Bab 2 : Sahabat Baru (Republish)

42.8K 2.2K 10
                                    

"Sesungguhnya Allah akan menolong seorang hamba-Nya selama hamba itu menolong orang yang lain."

(HR Muslim, Abu Dawud dan At-Thirmidzi)

Sudah 2 jam mahasiswi itu tak sadarkan diri. Ica masih tetap setia menunggu di samping kasur tempatnya berbaring. Sebenarnya Ica mendapat teguran dari kakak seniornya tadi karena mengetahui ia tidak mengikuti Ospek, tapi karena Ica pintar berargumen dan tentunya dengan argumen yang berbobot akhirnya ia diizinkan untuk tidak mengikuti Ospek.

Ica memandangi wajah mahasiswi yang tengah berbaring itu. Tampaknya Ica kagum dengan wajahnya. Yah, walaupun Ia sendiri juga memiliki wajah yang cantik. Mahasiswi itu memiliki bulu mata yang lentik dan memiliki hidung bangir serta warna kulit yang putih bersih. Sungguh pasti banyak kaum adam yang tertarik padanya.

Masyaallah.

Saat Ica tengah asik memandanginya, tiba-tiba matanya perlahan terbuka lalu ia mengerjapkan matanya perlahan. Setelah ia sepenuhnya sadar, ia menoleh ke arah Ica yang sedari tadi memandanginya.

"Lo siapa? gue di mana?" tanyanya kebingungan. Ia berusaha untuk bangkit dan bersandar.

Ica dengan sigap bangkit dari duduknya membantunya untuk bersandar.

"Sekarang kamu ada di unit kesehatan kampus. Tadi waktu pembukaan Ospek kamu pingsan," jelas Ica yang mencoba mengurangi kebingungannya.

Gadis itu tampak mengangguk seperti teringat kejadian yang menimpanya.

"Lalu, siapa kamu?" tanyanya lagi.

"Oh iya, perkenalkan namaku Alysa panggil aja Ica."

Ica memperkenalkan dirinya sembari berjabatan tangan. Ica terlihat antusias memperkenalkan dirinya kepada salah seorang mahasiswi itu.
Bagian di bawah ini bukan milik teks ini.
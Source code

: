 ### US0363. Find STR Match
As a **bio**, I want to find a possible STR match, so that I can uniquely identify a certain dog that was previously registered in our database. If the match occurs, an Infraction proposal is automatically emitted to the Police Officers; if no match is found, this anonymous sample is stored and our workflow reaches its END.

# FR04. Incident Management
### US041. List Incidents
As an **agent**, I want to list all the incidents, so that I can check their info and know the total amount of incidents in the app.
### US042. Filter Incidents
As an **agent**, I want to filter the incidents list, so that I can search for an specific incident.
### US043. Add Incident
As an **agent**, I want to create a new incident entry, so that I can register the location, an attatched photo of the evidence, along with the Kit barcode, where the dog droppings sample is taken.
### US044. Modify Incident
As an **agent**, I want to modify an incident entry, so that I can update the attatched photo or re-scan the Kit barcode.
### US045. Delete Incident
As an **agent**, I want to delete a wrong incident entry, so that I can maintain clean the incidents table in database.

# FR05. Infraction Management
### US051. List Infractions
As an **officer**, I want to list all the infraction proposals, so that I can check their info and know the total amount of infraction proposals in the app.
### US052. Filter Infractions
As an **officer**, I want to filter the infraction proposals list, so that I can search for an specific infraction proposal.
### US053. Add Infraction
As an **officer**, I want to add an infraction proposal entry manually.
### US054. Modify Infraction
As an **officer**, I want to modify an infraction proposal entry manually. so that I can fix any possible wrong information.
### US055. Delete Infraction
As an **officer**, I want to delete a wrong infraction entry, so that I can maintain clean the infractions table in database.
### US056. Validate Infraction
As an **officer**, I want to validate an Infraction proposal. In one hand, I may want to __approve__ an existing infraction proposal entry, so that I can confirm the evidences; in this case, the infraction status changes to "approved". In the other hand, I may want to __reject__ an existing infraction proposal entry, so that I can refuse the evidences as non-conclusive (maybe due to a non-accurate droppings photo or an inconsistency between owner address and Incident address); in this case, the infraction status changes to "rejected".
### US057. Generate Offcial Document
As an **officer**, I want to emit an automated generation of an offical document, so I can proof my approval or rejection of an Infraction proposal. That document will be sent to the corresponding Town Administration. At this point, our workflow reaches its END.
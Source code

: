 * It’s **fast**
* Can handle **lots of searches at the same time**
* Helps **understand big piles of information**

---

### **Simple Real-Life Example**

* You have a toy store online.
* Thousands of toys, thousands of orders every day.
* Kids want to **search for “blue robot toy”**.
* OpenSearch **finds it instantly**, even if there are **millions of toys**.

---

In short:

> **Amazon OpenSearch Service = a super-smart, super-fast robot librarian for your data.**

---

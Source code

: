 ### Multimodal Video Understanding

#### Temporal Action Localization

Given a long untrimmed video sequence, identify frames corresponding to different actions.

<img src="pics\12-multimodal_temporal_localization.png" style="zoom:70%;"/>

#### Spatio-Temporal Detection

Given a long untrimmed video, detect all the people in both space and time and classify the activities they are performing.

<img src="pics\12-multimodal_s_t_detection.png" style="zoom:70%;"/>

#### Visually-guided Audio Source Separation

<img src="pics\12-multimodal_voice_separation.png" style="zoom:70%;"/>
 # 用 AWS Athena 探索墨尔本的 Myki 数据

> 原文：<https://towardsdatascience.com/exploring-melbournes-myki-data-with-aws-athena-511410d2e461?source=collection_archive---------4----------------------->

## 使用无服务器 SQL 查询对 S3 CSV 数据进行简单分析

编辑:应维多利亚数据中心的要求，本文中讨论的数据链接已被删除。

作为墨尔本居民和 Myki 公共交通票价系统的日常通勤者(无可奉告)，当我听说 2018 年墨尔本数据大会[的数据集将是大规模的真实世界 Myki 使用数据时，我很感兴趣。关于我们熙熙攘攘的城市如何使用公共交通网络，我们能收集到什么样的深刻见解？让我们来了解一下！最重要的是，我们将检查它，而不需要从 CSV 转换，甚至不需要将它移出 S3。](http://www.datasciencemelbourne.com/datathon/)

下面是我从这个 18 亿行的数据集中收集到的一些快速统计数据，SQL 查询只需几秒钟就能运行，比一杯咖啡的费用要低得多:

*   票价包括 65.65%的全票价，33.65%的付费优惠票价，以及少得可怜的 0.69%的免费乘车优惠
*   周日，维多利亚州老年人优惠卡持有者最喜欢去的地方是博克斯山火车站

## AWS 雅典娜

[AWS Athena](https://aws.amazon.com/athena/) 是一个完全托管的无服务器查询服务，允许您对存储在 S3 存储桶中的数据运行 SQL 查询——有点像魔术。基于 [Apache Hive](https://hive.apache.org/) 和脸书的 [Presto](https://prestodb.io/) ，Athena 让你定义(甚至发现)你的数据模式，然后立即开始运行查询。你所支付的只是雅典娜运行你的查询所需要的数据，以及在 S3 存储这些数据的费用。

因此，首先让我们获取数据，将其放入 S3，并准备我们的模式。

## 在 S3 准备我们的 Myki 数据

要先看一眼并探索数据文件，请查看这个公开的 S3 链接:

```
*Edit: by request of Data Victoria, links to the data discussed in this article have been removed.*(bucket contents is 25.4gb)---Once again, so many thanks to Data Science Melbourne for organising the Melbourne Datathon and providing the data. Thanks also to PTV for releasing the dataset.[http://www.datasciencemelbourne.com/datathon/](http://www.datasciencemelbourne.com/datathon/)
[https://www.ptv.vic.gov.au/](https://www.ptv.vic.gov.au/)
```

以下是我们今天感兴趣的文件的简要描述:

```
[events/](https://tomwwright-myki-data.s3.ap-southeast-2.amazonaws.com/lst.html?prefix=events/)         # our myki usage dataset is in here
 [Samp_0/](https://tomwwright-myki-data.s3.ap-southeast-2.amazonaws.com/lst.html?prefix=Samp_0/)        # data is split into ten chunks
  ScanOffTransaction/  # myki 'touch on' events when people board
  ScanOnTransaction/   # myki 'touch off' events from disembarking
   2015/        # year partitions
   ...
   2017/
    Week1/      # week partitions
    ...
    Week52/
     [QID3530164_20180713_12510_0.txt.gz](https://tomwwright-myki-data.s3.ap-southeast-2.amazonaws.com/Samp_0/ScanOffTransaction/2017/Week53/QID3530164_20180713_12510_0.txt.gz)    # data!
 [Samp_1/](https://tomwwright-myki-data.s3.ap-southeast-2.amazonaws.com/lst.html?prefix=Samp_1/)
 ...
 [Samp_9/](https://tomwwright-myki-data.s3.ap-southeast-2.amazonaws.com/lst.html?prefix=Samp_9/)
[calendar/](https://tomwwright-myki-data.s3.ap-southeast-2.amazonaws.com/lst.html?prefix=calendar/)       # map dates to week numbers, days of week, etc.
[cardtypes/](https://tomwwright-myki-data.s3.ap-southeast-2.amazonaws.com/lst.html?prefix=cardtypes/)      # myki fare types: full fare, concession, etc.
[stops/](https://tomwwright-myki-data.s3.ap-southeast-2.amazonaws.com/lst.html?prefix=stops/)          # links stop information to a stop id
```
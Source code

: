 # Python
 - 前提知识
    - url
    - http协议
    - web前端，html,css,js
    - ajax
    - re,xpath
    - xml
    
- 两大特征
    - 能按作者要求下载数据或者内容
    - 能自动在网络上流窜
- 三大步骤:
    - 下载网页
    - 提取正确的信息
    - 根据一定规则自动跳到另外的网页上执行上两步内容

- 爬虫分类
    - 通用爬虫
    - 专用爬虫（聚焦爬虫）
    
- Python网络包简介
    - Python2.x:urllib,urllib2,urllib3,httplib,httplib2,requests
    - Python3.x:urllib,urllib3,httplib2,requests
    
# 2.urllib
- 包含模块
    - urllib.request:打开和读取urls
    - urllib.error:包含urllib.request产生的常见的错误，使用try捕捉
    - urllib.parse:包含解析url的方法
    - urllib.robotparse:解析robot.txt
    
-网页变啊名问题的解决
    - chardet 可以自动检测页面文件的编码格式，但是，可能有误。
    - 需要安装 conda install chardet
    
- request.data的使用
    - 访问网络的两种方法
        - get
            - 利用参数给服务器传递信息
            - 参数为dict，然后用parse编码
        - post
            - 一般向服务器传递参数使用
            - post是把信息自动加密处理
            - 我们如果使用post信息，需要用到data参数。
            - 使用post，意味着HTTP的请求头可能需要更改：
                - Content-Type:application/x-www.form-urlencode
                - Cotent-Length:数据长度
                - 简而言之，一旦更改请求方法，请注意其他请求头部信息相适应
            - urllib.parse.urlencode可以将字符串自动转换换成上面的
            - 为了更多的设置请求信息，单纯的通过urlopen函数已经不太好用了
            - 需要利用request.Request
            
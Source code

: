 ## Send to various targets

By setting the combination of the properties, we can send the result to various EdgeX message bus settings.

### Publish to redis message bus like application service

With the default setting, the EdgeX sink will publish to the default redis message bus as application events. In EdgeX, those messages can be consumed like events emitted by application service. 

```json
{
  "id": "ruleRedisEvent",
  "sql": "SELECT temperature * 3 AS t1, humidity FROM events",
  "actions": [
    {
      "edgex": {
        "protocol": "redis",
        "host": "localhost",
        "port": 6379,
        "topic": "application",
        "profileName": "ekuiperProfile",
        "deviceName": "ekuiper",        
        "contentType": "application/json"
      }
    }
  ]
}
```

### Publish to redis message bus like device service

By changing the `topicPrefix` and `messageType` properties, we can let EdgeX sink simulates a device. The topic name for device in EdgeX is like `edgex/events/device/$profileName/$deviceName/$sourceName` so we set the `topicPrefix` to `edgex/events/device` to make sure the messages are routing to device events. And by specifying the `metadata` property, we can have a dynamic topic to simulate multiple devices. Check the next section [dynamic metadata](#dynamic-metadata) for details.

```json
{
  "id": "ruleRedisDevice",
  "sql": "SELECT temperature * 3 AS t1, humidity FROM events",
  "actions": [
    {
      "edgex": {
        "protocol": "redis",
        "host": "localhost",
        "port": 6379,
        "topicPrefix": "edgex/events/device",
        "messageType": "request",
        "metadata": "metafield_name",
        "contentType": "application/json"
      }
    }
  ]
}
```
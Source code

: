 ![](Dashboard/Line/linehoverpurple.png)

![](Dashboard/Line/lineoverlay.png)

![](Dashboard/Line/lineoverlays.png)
"Gue Nesya Ratnasari. Panggil aja Nesya," balasnya turut antusias menjabat tangan dan berkenalan dengan Ica.

"Terima kasih ya udah mau repot-repot bawa gue ke sini, Ca," tambahnya sembari tersenyum manis ke arah Ica.

"Ah iya nggak papa kok, lagian yang membawamu ke sini bukan cuma aku kok. Ada petugas kesehatan juga. Kan sesama muslim itu harus saling membantu," ujar Ica dengan memberikan senyuman tak kalah manis.

" ... Dan tolong-menolonglah kamu dalam (mengerjakan) kebaikan dan takwa, dan jangan tolong-menolong dalam berbuat dosa dan pelanggaran. Dan bertakwalah kamu kepada Allah, sesungguhnya Allah amat berat siksa-Nya." (QS. Al-maidah : 2)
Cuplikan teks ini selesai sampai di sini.